As the sudden "crash" of technology giants has raised concerns about whether the big rotation has begun, UBS has once again raised its target price for the S&P 500 index (SPX).

UBS's Chief Investment Office remains optimistic about the outlook for U.S. stocks, predicting that the S&P 500 will reach 5,900 by the end of this year and 6,200 by mid-2025. Their previous expectations were that the index would reach 5,500 in December and 5,600 in June 2025.

The S&P 500 is 2% away from its all-time high, while the Nasdaq Composite is 4% away from its all-time high.

UBS said the fundamentals for U.S. stocks are favorable due to solid earnings growth, a continued downward trend in inflation, the Federal Reserve's shift toward rate cuts and a surge in artificial intelligence investments.

Although economic growth has cooled, UBS believes that the fundamentals of growth remain solid. Healthy labor market dynamics will continue to support further growth in consumer spending.

Like many, the UBS team expects the Federal Reserve to begin cutting interest rates in September, and they believe the second-quarter earnings season is off to a strong start, even though big tech companies have yet to report.
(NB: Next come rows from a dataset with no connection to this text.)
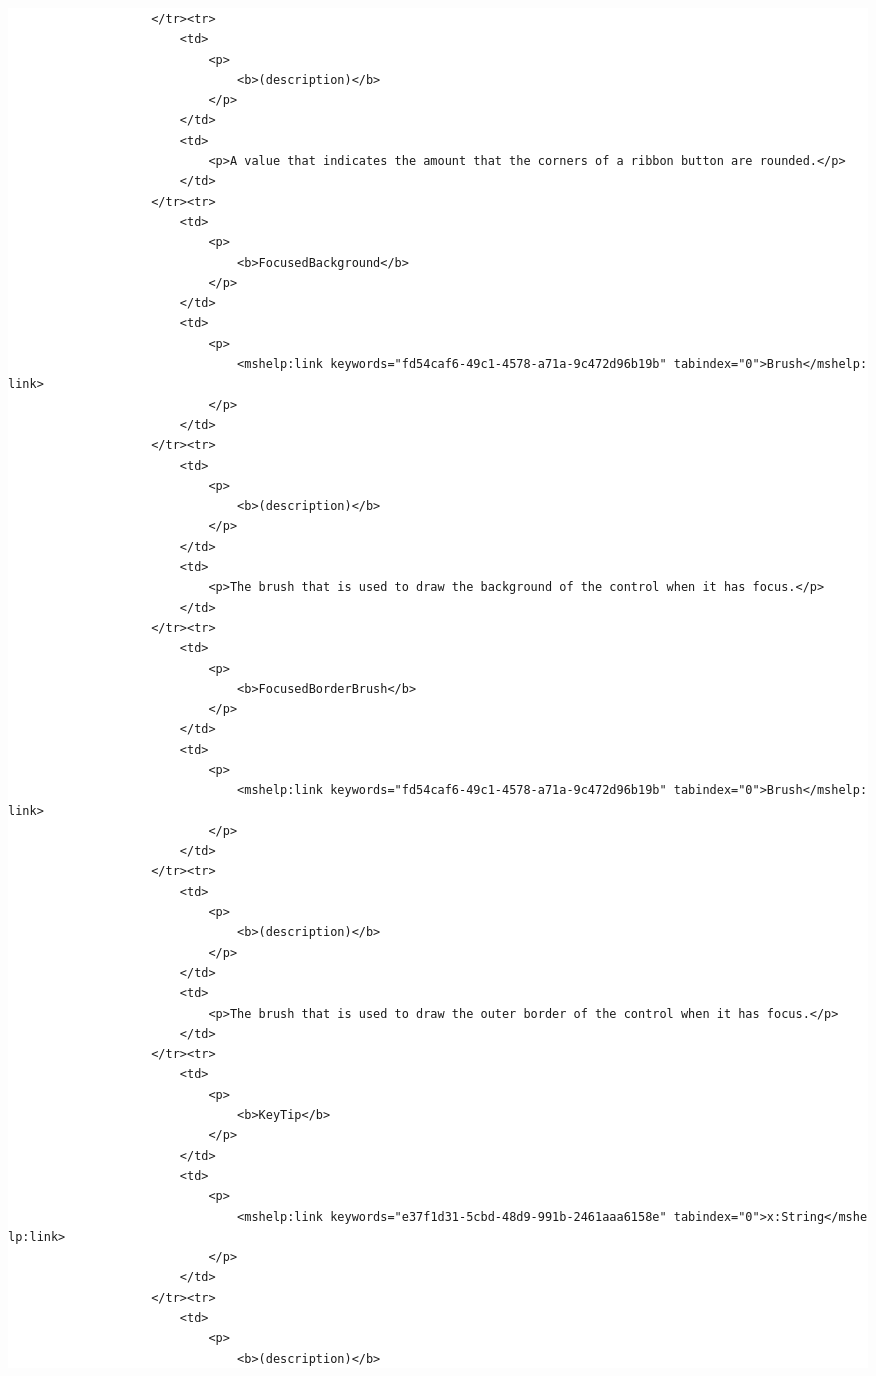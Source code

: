						</tr><tr>
							<td>
								<p>
									<b>(description)</b>
								</p>
							</td>
							<td>
								<p>A value that indicates the amount that the corners of a ribbon button are rounded.</p>
							</td>
						</tr><tr>
							<td>
								<p>
									<b>FocusedBackground</b>
								</p>
							</td>
							<td>
								<p>
									<mshelp:link keywords="fd54caf6-49c1-4578-a71a-9c472d96b19b" tabindex="0">Brush</mshelp:link>
								</p>
							</td>
						</tr><tr>
							<td>
								<p>
									<b>(description)</b>
								</p>
							</td>
							<td>
								<p>The brush that is used to draw the background of the control when it has focus.</p>
							</td>
						</tr><tr>
							<td>
								<p>
									<b>FocusedBorderBrush</b>
								</p>
							</td>
							<td>
								<p>
									<mshelp:link keywords="fd54caf6-49c1-4578-a71a-9c472d96b19b" tabindex="0">Brush</mshelp:link>
								</p>
							</td>
						</tr><tr>
							<td>
								<p>
									<b>(description)</b>
								</p>
							</td>
							<td>
								<p>The brush that is used to draw the outer border of the control when it has focus.</p>
							</td>
						</tr><tr>
							<td>
								<p>
									<b>KeyTip</b>
								</p>
							</td>
							<td>
								<p>
									<mshelp:link keywords="e37f1d31-5cbd-48d9-991b-2461aaa6158e" tabindex="0">x:String</mshelp:link>
								</p>
							</td>
						</tr><tr>
							<td>
								<p>
									<b>(description)</b>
“We believe trends in this area will remain favorable as demand for AI infrastructure remains strong as technology companies compete for leadership in the emerging AI ecosystem and companies across industries look to deploy AI tools in their business processes,” they said.

As a result, UBS maintained its S&P 500 earnings per share target at $250 but raised its target for next year to $270 from $265.

So is the high valuation of U.S. stocks worth questioning? In response, the UBS team said: "From a macro perspective, the valuation is reasonable. Historically, when the Fed cuts interest rates in the context of a soft landing, stocks tend to perform well in the 12 months before and after the first rate cut."

In their upside scenario, the S&P 500 surges all the way to 6,500 this year if the Fed cuts rates to spur a rush of investment and innovation. In their downside scenario, the S&P 500 slides to 4,800 if inflation remains subdued, rising rates weigh on growth and/or geopolitical tensions escalate.